Ketamine and its long-lasting effects on the body of the depressed patient is being studied here in this study. Ketamine with its instantaneous onset is well known to relieve patients from chronic depression, but a proper explanation has not been provided so far.
How does ketamine actually work and why is it that its effects last longer in depressed patients? The Molecular answers to these questions are being provided in this study. The findings of this study are published in the Molecular Psychiatry Journal.
‘The finding also contradicts the long-held belief that ketamine works solely by blocking a cellular receptor called the NMDA receptor.’
Now, researchers led by Mark Rasenick, distinguished professor of physiology and psychiatry in the University of Illinois at Chicago College of Medicine, describe the molecular mechanisms behind ketamine's ability to squash depression and keep it at bay.Two-thirds of participants in clinical studies who did not respond to traditional antidepressants experienced fast and lasting resolution of their depressive symptoms after being given ketamine intravenously, Rasenick explained.
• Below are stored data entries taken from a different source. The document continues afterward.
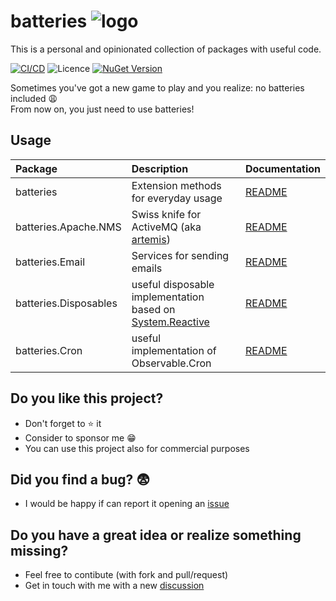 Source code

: # batteries ![logo](https://raw.githubusercontent.com/gammasoft/fatcow/refs/heads/master/32x32/battery_charge.png)
 
This is a personal and opinionated collection of packages with useful code.

[![CI/CD](https://github.com/fbarresi/batteries/actions/workflows/build-pipeline.yml/badge.svg)](https://github.com/fbarresi/batteries/actions/workflows/build-pipeline.yml)
![Licence](https://img.shields.io/github/license/fbarresi/batteries.svg)
[![NuGet Version](https://img.shields.io/nuget/vpre/batteries)](https://www.nuget.org/packages/batteries/)

Sometimes you've got a new game to play and you realize: no batteries included 😩
<br/>From now on, you just need to use batteries!

## Usage

| Package   | Description | Documentation |
| :-----    | :---        |:---           |
| batteries | Extension methods for everyday usage| [README](https://github.com/fbarresi/batteries/tree/main/batteries)   |
| batteries.Apache.NMS| Swiss knife for ActiveMQ (aka [artemis](https://activemq.apache.org/components/artemis/https://activemq.apache.org/components/artemis/))|[README](https://github.com/fbarresi/batteries/tree/main/batteries.Apache.NMS)|
| batteries.Email| Services for sending emails|[README](https://github.com/fbarresi/batteries/tree/main/batteries.Email)|
| batteries.Disposables| useful disposable implementation based on [System.Reactive](https://github.com/dotnet/reactive)|[README](https://github.com/fbarresi/batteries/tree/main/batteries.Disposables)|
| batteries.Cron| useful implementation of Observable.Cron |[README](https://github.com/fbarresi/batteries/tree/main/batteries.Cron)|

## Do you like this project?

- Don't forget to ⭐ it
- Consider to sponsor me 😁
- You can use this project also for commercial purposes

## Did you find a bug? 😨

- I would be happy if can report it opening an [issue](https://github.com/fbarresi/batteries/issues/new?template=Blank+issue)

## Do you have a great idea or realize something missing?

- Feel free to contibute (with fork and pull/request)
- Get in touch with me with a new [discussion](https://github.com/fbarresi/Sharp7/discussions/new?category=ideas)
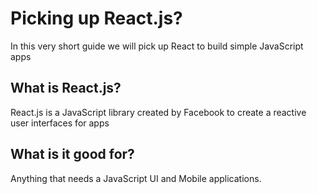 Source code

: # Picking up React.js?

In this very short guide we will pick up React to build simple JavaScript apps

## What is React.js?

React.js is a JavaScript library created by Facebook to create a reactive user interfaces for apps

## What is it good for?

Anything that needs a JavaScript UI and Mobile applications. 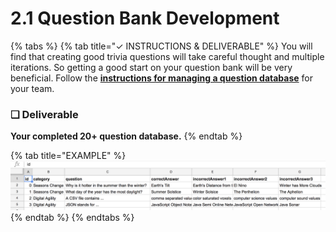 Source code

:# 2.1 Question Bank Development

{% tabs %}
{% tab title="✓  INSTRUCTIONS & DELIVERABLE" %}
You will find that creating good trivia questions will take careful thought and multiple iterations. So getting a good start on your question bank will be very beneficial. Follow the [**instructions for managing a question database**](https://docs.idew.org/code-trivia/managing-the-question-db) for your team.

### **❏ Deliverable**

**Your completed 20+ question database.**
{% endtab %}

{% tab title="EXAMPLE" %}
![](../../.gitbook/assets/questiondb.png)
{% endtab %}
{% endtabs %}



### 

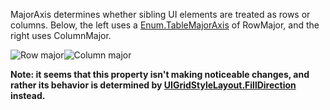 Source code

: MajorAxis determines whether sibling UI elements are treated as rows or columns. Below, the left uses a [Enum.TableMajorAxis](https://developer.roblox.com/search#stq=TableMajorAxis) of RowMajor, and the right uses ColumnMajor.

![Row major][1]![Column major][2]

**Note: it seems that this property isn't making noticeable changes, and rather its behavior is determined by [UIGridStyleLayout.FillDirection](https://developer.roblox.com/api-reference/property/UIGridStyleLayout/FillDirection) instead.**

[1]: https://developer.roblox.com/assets/bltff6ce5d154eee764/UITableLayout_Padding.png

[2]: https://images.contentstack.io/v3/assets/blt309cc8bfb280dcec/bltd94eef328b68fed5/5af8b0b0fb3ef84362f407ca/UITableLayout_FillDirection.png
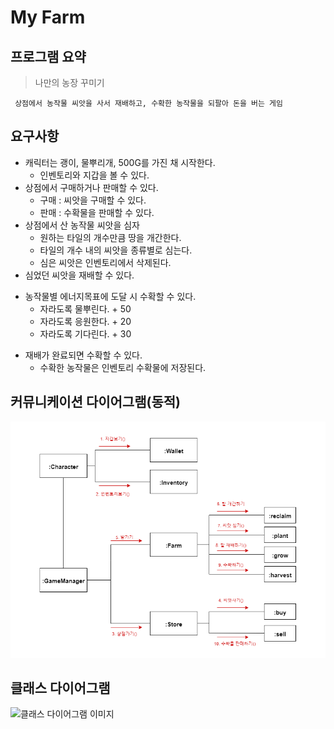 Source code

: # My Farm

## 프로그램 요약
> 나만의 농장 꾸미기

     상점에서 농작물 씨앗을 사서 재배하고, 수확한 농작물을 되팔아 돈을 버는 게임 

## 요구사항
* 캐릭터는 괭이, 물뿌리개, 500G를 가진 채 시작한다.
     * 인벤토리와 지갑을 볼 수 있다.
* 상점에서 구매하거나 판매할 수 있다.
     * 구매 : 씨앗을 구매할 수 있다.
     * 판매 : 수확물을 판매할 수 있다.
* 상점에서 산 농작물 씨앗을 심자
     * 원하는 타일의 개수만큼 땅을 개간한다.
     * 타일의 개수 내의 씨앗을 종류별로 심는다.
     * 심은 씨앗은 인벤토리에서 삭제된다.
* 심었던 씨앗을 재배할 수 있다.
- 농작물별 에너지목표에 도달 시 수확할 수 있다.
    + 자라도록 물뿌린다. + 50
    + 자라도록 응원한다. + 20
    + 자라도록 기다린다. + 30
* 재배가 완료되면 수확할 수 있다.
     * 수확한 농작물은 인벤토리 수확물에 저장된다.

## 커뮤니케이션 다이어그램(동적)
![커뮤니케이션 다이어그램 이미지](https://github.com/Jeonghye/Game-MyFarm/blob/master/img1.png)

## 클래스 다이어그램
![클래스 다이어그램 이미지](https://github.com/Jeonghye/Game-MyFarm/commit/f1628b94e55ea25b8c8c5eb834c940496ae92788)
The effects of ketamine typically lasted about a week -- much longer than would be expected with ketamine's six-hour half-life in the body.
Rasenick and his colleagues used a cellular model system to investigate how ketamine acted.
In previous research, Rasenick and his colleagues showed that SSRIs -- the most commonly prescribed class of antidepressants, which includes Prozac and Zoloft -- work in the brain by moving molecules called G proteins off of "lipid rafts" on the cell membrane, where the G proteins are held inactive. G proteins produce cyclic AMP, which nerve cells need to signal properly. People with depression, Rasenick found, tend to have a greater proportion of their G proteins packed into these membrane patches, along with dampened brain cell signaling, which may contribute to symptoms of depression, including a feeling of overall numbness.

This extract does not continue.